Y todo ello al amparo de una deficiente mayoría parlamentaria surgida de unas elecciones en las que los apoyos secesionistas no alcanzaron la mitad de los sufragios emitidos. Cautivos de la CUP, emprenden ahora una huida hacia delante que los sectores más reaccionarios del nacionalismo español, insatisfechos con la previsible declaración de inconstitucionalidad, enfatizan cuanto les conviene para reclamar del Gobierno acciones más drásticas que, paradójicamente, servirían a los autores del despropósito para atribuir a Madrid la causa de sus desdichas. Ello sin reparar, por lo que se intuye, en la respuesta popular que previsiblemente suscitaría la suspensión del autogobierno de Catalunya o el procesamiento de alguno de sus dirigentes y que, es de temer, podría no tener el carácter familiar y festivo de anteriores expansiones soberanistas. Y es que, aunque no sea su propósito, el sector radical del independentismo catalán coincide en ciertas inquietudes con las instancias más rigoristas de las instituciones españolas, como puede observarse, por ejemplo, en la identificación del principal objetivo que ambos se proponen abatir. Para aquel, Artur Mas no es digno de ser investido porque encabeza una opción en almoneda y contaminada por la corrupción del pujolismo; para estas, el actual presidente de la Generalitat es, de todo el conglomerado secesionista, el único en condiciones de conectar, todavía, con el catalanismo moderado que representan las clases medias, lo que les impide tildar el proceso de artefacto movido por el izquierdismo recalcitrante.

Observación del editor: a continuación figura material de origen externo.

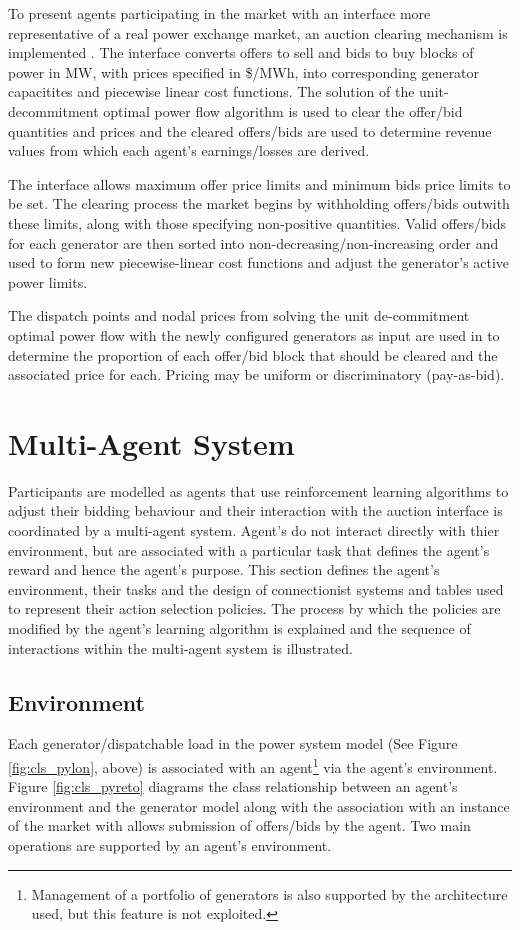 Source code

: To present agents participating in the market with an interface more
representative of a real power exchange market, an auction clearing
mechanism is implemented \cite[p.92]{pserc:mp_manual}.  The interface
converts offers to sell and bids to buy blocks of power in MW, with prices
specified in \$/MWh, into corresponding generator capacitites and piecewise
linear cost functions.  The solution of the unit-decommitment optimal power
flow algorithm is used to clear the offer/bid quantities and prices and the
cleared offers/bids are used to determine revenue values from which each
agent's earnings/losses are derived.

The interface allows maximum offer price limits and minimum bids price limits
to be set.  The clearing process the market begins by withholding offers/bids
outwith these limits, along with those specifying non-positive quantities.
Valid offers/bids for each generator are then sorted into
non-decreasing/non-increasing order and used to form new piecewise-linear cost
functions and adjust the generator's active power limits.

The dispatch points and nodal prices from solving the unit de-commitment
optimal power flow with the newly configured generators as input are used in
to determine the proportion of each offer/bid block that should be
cleared and the associated price for each.  Pricing may be uniform or
discriminatory (pay-as-bid).

\section{Multi-Agent System}
\label{sec:mas}
Participants are modelled as agents that use reinforcement learning algorithms
to adjust their bidding behaviour and their interaction with the auction
interface is coordinated by a multi-agent system.  Agent's do not interact
directly with thier environment, but are associated with a particular task
that defines the agent's reward and hence the agent's purpose.  This section
defines the agent's environment, their tasks and the design of connectionist
systems and tables used to represent their action selection policies.  The
process by which the policies are modified by the agent's learning algorithm is
explained and the sequence of interactions within the multi-agent system is
illustrated.

\subsection{Environment}
Each generator/dispatchable load in the power system model (See Figure
\ref{fig:cls_pylon}, above) is associated with an agent\footnote{Management of
a portfolio of generators is also supported by the architecture used, but this
feature is not exploited.} via the agent's environment.  Figure
\ref{fig:cls_pyreto} diagrams the class relationship between an agent's
environment and the generator model along with the association with an instance
of the market with allows submission of offers/bids by the agent. Two main
operations are supported by an agent's environment.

Seguramente por todo ello, un amplísimo sector de la población de Catalunya – que la mayoría de encuestas sitúa en las tres cuartas partes – se expresa receptivo ante una oferta capaz de suscitar ilusión y que, sin forzar más allá de lo razonable las costuras de la ley, constituya una salida digna para todos y dé satisfacción a las legítimas aspiraciones de la mayoría de catalanes. No se resolverá el problema con bravatas y salidas de tono. Si algo cabe esperar de las próximas elecciones generales es, precisamente, que el Gobierno salido de las urnas opte por el diálogo y el pacto, atribuyendo a la política la alta misión que le corresponde y que los tribunales no están llamados a reemplazar. Ambas partes están abocadas a algún tipo de renuncia, sin la cual esta situación no tendría una salida plausible. Es la hora del diálogo y de la cesión. Por ambas partes. No debe ni puede saldarse esta confrontación con vencedores y vencidos.